- **TASK STATEMENT**
Go through the data below. List every line that holds the word "error".

- **EXERCISE INPUTS**
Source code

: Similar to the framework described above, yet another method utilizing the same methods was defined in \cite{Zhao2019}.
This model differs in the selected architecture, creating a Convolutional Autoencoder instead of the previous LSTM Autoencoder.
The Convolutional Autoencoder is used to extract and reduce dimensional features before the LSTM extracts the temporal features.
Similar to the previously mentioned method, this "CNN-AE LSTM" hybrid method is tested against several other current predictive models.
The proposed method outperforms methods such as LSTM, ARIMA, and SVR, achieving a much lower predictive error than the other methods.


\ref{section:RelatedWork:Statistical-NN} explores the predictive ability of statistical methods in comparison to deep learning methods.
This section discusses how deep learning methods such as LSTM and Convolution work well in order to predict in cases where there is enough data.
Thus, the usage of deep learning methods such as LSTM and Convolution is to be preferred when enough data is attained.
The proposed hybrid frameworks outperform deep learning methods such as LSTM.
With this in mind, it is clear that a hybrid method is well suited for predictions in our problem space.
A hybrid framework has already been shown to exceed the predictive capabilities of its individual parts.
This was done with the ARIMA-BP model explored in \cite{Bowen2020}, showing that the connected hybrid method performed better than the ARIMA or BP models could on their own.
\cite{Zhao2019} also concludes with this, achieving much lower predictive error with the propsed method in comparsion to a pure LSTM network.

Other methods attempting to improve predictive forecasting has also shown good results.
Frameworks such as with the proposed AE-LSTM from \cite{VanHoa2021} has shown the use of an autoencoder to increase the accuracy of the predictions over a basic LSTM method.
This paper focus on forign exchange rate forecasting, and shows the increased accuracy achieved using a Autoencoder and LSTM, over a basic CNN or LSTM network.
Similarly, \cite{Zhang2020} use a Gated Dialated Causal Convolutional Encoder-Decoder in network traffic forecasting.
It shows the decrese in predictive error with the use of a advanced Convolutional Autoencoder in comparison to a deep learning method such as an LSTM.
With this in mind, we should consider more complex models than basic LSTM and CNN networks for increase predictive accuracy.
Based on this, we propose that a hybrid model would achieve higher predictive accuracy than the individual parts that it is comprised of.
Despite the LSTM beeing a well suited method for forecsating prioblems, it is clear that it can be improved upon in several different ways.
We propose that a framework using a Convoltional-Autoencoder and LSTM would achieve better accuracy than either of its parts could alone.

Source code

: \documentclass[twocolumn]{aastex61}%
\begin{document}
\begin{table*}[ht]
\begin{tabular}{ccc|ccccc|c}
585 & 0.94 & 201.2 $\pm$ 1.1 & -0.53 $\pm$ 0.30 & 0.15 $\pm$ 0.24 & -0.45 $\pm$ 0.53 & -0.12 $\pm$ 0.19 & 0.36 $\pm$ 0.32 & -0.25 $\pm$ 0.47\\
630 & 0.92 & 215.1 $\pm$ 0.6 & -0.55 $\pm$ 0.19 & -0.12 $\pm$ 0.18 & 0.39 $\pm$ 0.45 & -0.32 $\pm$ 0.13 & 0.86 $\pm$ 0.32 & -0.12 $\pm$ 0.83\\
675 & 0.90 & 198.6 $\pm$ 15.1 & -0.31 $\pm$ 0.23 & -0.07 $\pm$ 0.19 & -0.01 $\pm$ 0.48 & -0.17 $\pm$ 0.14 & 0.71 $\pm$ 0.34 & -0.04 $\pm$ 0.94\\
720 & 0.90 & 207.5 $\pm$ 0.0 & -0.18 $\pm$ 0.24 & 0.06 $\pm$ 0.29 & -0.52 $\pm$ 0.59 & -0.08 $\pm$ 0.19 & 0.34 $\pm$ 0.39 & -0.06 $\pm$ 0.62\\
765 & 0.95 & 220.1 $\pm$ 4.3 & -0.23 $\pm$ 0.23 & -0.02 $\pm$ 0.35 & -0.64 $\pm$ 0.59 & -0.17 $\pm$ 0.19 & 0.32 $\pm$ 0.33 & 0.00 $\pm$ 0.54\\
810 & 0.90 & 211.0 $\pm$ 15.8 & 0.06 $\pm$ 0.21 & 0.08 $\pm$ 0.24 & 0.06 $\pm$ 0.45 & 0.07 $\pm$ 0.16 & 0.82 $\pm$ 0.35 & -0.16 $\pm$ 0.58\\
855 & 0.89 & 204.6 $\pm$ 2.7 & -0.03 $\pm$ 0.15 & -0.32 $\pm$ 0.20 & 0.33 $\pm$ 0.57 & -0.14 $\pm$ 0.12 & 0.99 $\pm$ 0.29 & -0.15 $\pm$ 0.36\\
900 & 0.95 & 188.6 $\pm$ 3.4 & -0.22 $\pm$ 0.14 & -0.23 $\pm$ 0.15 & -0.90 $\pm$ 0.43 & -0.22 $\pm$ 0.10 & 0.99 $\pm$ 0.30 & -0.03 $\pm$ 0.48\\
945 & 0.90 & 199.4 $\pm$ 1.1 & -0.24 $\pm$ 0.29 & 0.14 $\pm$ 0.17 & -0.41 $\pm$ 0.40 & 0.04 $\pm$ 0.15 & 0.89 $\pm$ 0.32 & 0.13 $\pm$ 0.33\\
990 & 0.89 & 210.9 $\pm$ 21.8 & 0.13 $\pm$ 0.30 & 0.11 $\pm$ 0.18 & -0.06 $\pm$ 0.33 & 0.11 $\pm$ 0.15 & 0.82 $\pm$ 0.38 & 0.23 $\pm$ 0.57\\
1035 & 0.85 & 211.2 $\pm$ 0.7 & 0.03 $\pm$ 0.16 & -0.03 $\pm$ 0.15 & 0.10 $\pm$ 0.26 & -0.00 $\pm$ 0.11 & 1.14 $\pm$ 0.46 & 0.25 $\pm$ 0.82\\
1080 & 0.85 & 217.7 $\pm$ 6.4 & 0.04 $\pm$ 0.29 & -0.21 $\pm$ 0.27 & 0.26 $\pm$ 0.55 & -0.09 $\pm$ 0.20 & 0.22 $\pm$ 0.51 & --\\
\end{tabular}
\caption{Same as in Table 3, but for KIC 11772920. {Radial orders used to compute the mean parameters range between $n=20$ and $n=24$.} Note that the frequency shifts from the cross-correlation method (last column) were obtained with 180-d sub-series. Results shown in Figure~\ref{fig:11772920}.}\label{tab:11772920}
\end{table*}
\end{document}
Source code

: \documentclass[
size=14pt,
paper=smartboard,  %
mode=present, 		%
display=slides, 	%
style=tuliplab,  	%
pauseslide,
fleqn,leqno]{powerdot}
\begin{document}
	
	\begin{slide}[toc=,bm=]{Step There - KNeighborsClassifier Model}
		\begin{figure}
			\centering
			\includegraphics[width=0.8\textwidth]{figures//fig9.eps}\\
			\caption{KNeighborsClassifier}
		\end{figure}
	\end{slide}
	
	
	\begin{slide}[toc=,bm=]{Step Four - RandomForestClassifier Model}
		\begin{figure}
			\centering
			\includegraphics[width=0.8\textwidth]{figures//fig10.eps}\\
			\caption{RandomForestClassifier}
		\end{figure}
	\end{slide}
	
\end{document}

- **OUTPUT BELOW**
The proposed method outperforms methods such as LSTM, ARIMA, and SVR, achieving a much lower predictive error than the other methods.
\cite{Zhao2019} also concludes with this, achieving much lower predictive error with the propsed method in comparsion to a pure LSTM network.
It shows the decrese in predictive error with the use of a advanced Convolutional Autoencoder in comparison to a deep learning method such as an LSTM.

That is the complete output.